Despite the seemingly endless causes for anxiety in your relationship, there are many things you can do to address the problems you are facing. Whatever solution is best suited to your needs, make sure you approach your partner, family member, or friend with respect and compassion.

Figure Out if You Want to Keep the Relationship

Not all relationships are worth keeping. If you have someone toxic in your life, or just someone you don’t like being around anymore, maybe it’s time to move on. If you’re not happy in the relationship, then the person you are with may not be right for you.

Communicate Often
Being able to talk to your partner about how you’re feeling will help the two of you find ways to address problems you are facing.
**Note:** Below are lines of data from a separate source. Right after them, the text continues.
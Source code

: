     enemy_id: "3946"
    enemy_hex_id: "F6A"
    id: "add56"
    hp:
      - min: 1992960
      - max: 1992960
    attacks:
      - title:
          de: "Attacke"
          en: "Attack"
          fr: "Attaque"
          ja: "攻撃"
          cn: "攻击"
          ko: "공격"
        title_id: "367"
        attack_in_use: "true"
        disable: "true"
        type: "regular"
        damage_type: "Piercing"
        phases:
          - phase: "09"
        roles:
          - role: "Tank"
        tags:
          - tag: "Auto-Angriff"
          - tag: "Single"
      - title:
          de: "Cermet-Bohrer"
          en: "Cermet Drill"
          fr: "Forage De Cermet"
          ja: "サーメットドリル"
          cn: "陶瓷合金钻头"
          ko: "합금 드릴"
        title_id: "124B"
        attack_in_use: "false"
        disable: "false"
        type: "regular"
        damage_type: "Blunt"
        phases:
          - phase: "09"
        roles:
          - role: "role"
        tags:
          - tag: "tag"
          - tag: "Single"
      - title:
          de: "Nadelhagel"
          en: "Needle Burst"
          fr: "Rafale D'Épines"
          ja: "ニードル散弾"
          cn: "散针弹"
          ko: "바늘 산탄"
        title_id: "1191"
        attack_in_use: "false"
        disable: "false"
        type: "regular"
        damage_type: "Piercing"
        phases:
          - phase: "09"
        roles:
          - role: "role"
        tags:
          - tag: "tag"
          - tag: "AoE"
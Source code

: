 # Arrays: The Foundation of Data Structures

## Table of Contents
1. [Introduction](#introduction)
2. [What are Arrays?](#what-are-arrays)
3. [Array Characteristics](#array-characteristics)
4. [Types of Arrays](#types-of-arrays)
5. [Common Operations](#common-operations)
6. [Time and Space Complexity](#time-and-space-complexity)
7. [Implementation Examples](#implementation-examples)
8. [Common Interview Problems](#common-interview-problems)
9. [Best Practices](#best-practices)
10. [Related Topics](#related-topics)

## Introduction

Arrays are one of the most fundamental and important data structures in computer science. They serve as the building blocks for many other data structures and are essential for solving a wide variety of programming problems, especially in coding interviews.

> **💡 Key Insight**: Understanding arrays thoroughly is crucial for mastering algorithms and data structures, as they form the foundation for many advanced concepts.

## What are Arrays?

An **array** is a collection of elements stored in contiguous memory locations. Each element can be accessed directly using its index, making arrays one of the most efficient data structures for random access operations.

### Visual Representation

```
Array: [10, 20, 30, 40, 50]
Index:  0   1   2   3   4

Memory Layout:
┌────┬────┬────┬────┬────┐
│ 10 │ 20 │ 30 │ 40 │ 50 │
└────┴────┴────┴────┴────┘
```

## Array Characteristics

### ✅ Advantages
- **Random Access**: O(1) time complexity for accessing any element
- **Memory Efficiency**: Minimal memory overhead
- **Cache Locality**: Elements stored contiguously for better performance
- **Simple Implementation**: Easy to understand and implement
If you don’t talk about the things that are bothering you, they might not even know it is an issue.

Be Patient

Working on a relationship takes time. You’re not going to be able to change things right away. You and your partner, friend, or family member didn’t get here overnight, and you’re not going to fix it in that time either. If it feels like nothing is changing, don’t give up. Chances are you haven’t given it enough time to change yet.

Reduce Your Overall Anxiety Levels

If you’re a naturally anxious person, that anxiety might be carrying over into your relationship. You might find that after taking time to address your anxiety levels, your worries about your partner diminish, or even disappear. Breathing exercises are a great way to immediately address anxiety, in addition to seeking help from a mental health professional.

Remember, it’s natural to be worried about your relationship. But when those worries become so severe that you can’t live your life, it’s time to do something about them. Fixing your relationship might seem overwhelming, but as long as you are respectful of your partner and remember the good times you have with them, it can be done.